▶ [Directions]
The entries below contain pictures, which are to be left out; write out exactly, and only, the lines from the line with "Thus, the main" up to and including the line with "Nayana requests Arda's".

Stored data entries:
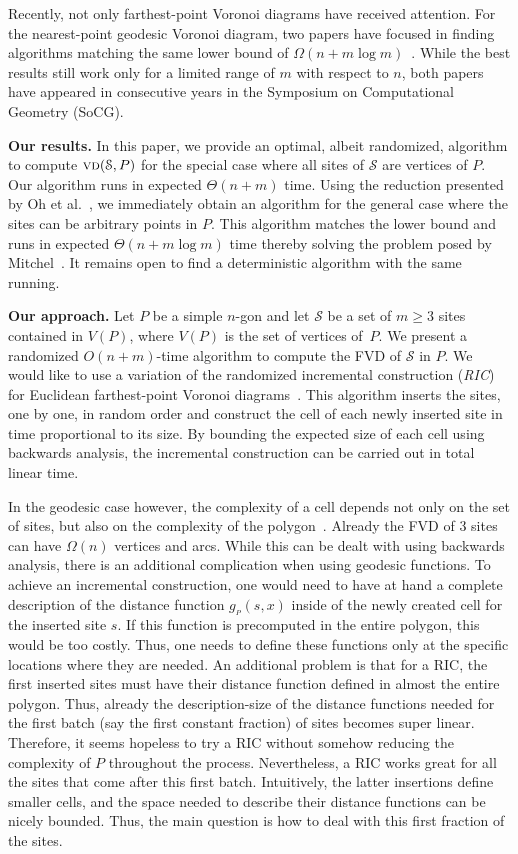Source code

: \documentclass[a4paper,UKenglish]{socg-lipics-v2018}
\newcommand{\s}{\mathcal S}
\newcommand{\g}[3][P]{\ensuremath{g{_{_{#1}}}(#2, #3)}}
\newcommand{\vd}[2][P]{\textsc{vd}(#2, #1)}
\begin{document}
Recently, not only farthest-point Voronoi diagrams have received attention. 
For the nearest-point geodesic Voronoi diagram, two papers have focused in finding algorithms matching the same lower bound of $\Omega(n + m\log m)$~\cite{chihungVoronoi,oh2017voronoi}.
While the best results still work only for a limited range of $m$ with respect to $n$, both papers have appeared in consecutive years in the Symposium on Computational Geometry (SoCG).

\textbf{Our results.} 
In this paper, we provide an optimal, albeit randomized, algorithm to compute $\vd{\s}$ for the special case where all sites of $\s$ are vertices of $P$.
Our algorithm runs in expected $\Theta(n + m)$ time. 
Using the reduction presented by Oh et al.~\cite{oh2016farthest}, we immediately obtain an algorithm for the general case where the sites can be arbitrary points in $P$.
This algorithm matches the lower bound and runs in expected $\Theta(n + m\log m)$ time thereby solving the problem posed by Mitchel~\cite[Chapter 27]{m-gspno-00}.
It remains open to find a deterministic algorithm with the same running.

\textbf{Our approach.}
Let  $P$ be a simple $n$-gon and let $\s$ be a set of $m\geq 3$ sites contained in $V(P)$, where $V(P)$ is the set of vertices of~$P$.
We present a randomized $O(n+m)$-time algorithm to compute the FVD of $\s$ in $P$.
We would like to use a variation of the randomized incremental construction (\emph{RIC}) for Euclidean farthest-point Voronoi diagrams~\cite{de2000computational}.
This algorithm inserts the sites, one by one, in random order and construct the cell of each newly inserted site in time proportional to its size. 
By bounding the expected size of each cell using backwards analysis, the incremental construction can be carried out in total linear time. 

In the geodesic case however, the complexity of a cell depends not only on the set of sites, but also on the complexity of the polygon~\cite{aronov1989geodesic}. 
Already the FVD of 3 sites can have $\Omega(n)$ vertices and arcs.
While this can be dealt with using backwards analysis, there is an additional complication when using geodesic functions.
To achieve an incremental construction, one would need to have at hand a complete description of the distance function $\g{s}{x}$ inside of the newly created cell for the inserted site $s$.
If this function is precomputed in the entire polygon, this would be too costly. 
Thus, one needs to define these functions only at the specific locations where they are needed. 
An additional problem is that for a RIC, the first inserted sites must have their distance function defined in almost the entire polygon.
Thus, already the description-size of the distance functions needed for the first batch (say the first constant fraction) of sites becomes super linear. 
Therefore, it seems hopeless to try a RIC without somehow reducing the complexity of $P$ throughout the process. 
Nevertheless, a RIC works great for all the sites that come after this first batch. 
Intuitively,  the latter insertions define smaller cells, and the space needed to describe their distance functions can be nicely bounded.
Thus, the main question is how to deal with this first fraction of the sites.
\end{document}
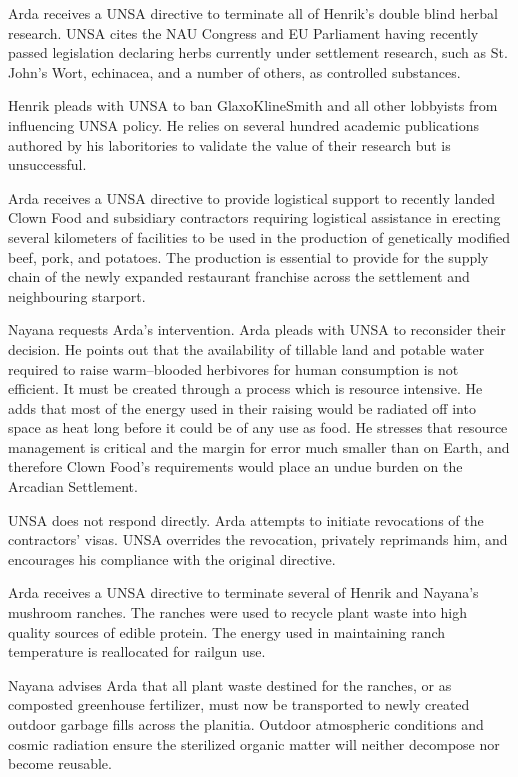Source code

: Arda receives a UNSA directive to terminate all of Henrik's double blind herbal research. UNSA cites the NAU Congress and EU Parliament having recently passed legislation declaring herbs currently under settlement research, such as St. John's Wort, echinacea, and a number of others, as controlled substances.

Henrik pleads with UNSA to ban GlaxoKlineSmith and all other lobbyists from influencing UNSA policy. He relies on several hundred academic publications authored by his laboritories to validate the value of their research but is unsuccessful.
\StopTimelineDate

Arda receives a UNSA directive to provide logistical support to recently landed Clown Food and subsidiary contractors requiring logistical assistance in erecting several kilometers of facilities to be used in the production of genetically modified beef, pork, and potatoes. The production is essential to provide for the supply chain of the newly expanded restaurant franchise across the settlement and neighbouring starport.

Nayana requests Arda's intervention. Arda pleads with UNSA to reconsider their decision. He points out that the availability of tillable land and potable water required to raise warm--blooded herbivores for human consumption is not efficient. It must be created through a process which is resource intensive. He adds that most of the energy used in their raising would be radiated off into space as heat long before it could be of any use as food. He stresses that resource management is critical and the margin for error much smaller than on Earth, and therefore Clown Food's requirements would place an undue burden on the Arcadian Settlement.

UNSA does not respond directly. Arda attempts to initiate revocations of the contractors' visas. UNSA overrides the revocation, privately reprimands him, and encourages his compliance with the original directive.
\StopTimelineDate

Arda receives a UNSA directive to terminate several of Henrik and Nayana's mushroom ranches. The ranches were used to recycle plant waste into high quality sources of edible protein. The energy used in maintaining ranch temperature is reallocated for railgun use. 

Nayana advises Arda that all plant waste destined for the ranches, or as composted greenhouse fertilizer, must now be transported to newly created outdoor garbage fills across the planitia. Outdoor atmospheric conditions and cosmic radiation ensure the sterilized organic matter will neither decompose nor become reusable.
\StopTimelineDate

▶ [Solution to this problem]
Thus, the main question is how to deal with this first fraction of the sites.
\end{document}
Source code

: Arda receives a UNSA directive to terminate all of Henrik's double blind herbal research. UNSA cites the NAU Congress and EU Parliament having recently passed legislation declaring herbs currently under settlement research, such as St. John's Wort, echinacea, and a number of others, as controlled substances.

Henrik pleads with UNSA to ban GlaxoKlineSmith and all other lobbyists from influencing UNSA policy. He relies on several hundred academic publications authored by his laboritories to validate the value of their research but is unsuccessful.
\StopTimelineDate

Arda receives a UNSA directive to provide logistical support to recently landed Clown Food and subsidiary contractors requiring logistical assistance in erecting several kilometers of facilities to be used in the production of genetically modified beef, pork, and potatoes. The production is essential to provide for the supply chain of the newly expanded restaurant franchise across the settlement and neighbouring starport.

Nayana requests Arda's intervention. Arda pleads with UNSA to reconsider their decision. He points out that the availability of tillable land and potable water required to raise warm--blooded herbivores for human consumption is not efficient. It must be created through a process which is resource intensive. He adds that most of the energy used in their raising would be radiated off into space as heat long before it could be of any use as food. He stresses that resource management is critical and the margin for error much smaller than on Earth, and therefore Clown Food's requirements would place an undue burden on the Arcadian Settlement.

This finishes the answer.